** Opening Provided data block **

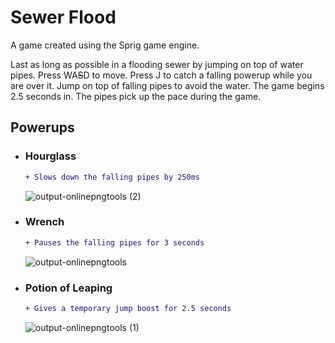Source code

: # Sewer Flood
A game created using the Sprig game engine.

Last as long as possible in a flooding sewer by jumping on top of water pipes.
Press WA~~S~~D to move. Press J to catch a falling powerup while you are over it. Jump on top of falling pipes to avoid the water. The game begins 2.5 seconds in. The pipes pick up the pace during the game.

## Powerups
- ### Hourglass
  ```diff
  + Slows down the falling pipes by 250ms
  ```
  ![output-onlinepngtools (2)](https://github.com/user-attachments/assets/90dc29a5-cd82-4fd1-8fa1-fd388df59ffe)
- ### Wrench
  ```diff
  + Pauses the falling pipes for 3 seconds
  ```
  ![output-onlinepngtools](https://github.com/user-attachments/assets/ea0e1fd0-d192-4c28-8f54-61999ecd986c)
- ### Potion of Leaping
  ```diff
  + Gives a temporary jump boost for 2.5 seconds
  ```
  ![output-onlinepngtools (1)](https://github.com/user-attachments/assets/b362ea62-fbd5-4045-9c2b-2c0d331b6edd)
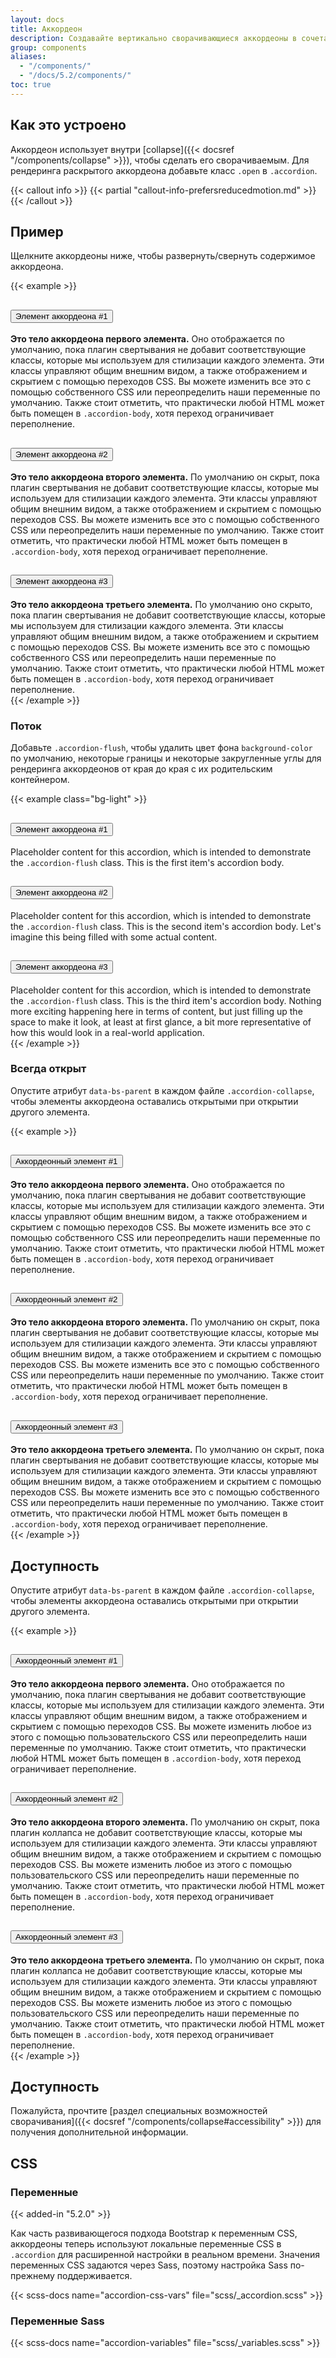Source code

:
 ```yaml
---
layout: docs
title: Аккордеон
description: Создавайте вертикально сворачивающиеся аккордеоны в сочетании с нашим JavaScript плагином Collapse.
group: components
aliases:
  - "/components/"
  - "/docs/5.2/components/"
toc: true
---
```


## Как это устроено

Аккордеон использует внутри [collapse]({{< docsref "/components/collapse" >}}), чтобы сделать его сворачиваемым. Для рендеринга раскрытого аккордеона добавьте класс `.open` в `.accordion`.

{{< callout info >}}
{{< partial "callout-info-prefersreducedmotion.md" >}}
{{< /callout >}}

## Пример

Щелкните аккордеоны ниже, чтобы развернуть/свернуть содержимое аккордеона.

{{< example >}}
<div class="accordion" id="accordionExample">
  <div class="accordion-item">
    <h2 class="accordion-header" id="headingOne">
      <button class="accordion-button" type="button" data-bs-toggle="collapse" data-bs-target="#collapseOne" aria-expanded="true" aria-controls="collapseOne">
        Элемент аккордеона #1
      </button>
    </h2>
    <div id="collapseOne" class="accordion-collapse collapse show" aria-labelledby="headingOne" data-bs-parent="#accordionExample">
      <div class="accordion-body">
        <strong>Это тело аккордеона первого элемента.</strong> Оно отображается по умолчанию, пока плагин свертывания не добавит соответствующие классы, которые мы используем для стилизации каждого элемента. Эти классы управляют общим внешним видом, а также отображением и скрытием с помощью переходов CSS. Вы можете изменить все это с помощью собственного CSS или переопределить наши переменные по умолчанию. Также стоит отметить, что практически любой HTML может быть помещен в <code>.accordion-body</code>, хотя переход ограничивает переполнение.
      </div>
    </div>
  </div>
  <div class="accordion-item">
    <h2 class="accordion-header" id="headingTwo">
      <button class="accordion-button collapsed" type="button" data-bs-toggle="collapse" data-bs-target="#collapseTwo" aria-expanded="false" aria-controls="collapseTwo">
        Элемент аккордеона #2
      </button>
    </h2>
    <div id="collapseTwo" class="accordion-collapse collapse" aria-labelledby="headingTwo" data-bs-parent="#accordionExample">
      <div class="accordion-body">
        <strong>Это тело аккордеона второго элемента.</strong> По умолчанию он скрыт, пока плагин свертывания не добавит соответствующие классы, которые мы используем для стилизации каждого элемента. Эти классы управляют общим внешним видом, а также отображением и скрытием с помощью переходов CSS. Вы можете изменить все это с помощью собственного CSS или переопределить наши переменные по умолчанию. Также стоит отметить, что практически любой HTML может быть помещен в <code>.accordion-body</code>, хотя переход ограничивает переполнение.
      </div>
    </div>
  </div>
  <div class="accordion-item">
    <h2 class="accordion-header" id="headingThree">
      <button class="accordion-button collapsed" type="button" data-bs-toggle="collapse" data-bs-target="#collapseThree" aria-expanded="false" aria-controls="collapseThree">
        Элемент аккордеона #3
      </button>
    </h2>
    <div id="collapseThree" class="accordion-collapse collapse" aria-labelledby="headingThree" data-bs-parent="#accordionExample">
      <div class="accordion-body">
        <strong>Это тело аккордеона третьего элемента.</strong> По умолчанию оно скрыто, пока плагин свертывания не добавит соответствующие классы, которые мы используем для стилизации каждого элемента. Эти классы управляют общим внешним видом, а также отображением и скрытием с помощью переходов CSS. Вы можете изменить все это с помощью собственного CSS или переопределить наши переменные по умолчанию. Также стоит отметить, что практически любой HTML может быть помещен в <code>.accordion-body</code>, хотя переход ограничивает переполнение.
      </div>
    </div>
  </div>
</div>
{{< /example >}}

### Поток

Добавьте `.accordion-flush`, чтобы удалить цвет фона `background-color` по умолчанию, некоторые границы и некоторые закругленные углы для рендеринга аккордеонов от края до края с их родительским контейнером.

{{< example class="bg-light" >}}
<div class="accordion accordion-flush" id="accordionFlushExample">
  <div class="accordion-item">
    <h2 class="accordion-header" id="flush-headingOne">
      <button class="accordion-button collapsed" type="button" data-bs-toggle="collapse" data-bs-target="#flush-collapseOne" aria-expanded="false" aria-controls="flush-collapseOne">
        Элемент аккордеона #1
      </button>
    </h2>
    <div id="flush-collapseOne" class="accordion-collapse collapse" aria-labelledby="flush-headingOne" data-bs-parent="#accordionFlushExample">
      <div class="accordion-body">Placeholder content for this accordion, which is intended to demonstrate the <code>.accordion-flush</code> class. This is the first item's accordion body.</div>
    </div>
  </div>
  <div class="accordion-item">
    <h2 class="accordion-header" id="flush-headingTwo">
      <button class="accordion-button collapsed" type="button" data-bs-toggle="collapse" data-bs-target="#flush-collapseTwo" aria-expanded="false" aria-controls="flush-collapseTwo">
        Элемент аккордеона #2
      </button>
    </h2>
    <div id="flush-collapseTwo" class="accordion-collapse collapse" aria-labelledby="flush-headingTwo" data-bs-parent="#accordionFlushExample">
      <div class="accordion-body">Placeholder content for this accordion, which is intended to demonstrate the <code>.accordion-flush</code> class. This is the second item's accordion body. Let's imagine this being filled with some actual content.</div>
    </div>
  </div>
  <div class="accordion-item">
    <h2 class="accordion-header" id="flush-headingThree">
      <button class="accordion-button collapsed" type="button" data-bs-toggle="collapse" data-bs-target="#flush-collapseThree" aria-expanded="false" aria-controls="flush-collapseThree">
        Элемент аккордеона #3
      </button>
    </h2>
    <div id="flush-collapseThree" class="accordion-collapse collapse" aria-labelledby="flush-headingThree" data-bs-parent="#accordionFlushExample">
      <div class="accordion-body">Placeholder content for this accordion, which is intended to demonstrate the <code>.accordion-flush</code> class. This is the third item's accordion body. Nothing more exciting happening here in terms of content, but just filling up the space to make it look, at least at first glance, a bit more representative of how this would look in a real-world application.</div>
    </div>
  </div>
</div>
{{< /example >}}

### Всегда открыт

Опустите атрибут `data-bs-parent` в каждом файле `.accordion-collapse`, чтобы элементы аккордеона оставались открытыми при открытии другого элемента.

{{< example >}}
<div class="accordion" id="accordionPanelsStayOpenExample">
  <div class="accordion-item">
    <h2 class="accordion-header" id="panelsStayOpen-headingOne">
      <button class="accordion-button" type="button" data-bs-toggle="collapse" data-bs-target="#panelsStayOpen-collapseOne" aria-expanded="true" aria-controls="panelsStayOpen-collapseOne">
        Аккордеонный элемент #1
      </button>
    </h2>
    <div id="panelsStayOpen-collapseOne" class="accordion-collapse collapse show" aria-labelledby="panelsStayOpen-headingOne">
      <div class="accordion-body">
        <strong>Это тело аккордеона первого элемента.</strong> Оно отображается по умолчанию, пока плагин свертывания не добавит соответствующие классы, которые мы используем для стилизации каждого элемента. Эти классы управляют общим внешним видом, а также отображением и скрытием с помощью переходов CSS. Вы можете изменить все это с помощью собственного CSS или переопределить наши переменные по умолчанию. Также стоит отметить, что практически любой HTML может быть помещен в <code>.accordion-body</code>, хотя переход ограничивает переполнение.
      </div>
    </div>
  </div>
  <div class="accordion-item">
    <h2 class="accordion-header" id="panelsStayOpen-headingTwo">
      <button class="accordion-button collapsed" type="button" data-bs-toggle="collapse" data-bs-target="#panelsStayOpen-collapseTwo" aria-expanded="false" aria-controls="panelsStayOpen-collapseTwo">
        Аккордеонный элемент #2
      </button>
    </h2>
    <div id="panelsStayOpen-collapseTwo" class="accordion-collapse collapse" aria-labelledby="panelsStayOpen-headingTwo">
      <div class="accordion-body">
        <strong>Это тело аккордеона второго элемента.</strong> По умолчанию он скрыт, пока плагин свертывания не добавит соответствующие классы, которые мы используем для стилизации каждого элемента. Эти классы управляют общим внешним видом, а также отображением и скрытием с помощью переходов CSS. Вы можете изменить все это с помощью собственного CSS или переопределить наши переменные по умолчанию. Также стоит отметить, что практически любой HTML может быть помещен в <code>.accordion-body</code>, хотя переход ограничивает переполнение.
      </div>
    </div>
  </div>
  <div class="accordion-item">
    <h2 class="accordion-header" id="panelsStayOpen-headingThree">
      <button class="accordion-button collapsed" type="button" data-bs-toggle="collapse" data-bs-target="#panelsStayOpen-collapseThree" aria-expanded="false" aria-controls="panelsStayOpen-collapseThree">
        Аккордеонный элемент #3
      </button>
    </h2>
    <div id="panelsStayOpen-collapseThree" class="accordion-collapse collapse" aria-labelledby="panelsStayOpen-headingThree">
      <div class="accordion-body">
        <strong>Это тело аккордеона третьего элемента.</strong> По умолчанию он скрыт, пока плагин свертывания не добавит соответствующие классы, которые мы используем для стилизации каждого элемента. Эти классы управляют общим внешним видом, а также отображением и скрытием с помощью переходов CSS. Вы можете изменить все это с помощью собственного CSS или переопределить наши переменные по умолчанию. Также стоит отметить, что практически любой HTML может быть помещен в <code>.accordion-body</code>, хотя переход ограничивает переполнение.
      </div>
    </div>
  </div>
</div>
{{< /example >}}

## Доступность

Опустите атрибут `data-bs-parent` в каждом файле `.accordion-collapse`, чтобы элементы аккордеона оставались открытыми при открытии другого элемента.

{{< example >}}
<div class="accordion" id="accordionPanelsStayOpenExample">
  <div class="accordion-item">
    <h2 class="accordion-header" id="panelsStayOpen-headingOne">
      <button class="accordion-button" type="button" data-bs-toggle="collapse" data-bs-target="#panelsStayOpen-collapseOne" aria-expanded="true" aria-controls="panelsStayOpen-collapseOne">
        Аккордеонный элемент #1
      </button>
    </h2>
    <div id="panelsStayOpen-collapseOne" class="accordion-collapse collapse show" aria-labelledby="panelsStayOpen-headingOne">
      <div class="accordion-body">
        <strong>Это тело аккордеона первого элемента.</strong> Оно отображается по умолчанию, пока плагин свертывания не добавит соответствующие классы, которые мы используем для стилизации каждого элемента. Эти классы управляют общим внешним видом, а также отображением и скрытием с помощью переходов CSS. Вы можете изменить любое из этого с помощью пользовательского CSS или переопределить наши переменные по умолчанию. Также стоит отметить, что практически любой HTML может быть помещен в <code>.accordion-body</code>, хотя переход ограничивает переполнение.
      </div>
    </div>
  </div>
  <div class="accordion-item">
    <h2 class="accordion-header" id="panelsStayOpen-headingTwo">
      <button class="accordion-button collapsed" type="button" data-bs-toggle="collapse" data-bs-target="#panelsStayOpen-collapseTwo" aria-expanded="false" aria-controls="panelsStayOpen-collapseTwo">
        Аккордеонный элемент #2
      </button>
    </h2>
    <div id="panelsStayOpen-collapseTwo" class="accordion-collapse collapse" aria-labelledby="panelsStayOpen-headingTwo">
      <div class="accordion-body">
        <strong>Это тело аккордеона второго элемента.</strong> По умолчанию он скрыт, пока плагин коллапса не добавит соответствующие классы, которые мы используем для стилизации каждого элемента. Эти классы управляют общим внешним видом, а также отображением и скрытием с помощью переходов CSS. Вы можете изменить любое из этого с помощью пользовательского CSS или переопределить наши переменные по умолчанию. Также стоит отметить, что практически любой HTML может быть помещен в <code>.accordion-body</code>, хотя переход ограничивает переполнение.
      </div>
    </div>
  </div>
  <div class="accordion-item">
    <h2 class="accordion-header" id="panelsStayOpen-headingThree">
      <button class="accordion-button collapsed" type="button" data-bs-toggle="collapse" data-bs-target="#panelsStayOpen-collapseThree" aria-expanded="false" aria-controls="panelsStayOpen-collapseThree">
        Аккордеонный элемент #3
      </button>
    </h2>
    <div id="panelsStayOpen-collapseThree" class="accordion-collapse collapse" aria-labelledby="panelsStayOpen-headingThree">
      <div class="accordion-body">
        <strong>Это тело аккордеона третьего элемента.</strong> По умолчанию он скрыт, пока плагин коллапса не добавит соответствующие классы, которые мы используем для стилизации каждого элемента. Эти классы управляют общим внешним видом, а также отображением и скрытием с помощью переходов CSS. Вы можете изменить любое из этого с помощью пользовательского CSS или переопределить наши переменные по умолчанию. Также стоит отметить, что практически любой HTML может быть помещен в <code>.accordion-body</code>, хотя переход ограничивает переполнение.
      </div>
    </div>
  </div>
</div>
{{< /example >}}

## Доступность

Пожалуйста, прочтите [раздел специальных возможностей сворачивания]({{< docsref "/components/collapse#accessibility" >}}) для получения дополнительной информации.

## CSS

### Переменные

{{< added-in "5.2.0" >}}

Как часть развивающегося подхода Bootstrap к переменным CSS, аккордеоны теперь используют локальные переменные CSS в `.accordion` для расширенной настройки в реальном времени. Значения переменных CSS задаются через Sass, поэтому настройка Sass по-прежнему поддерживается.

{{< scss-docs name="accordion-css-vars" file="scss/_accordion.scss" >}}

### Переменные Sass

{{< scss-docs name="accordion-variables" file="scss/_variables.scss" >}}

** Closing Provided data block **

→ What is required
For the listing above, say how many lines hold the string "github". Give only that number.

→ Written reply
3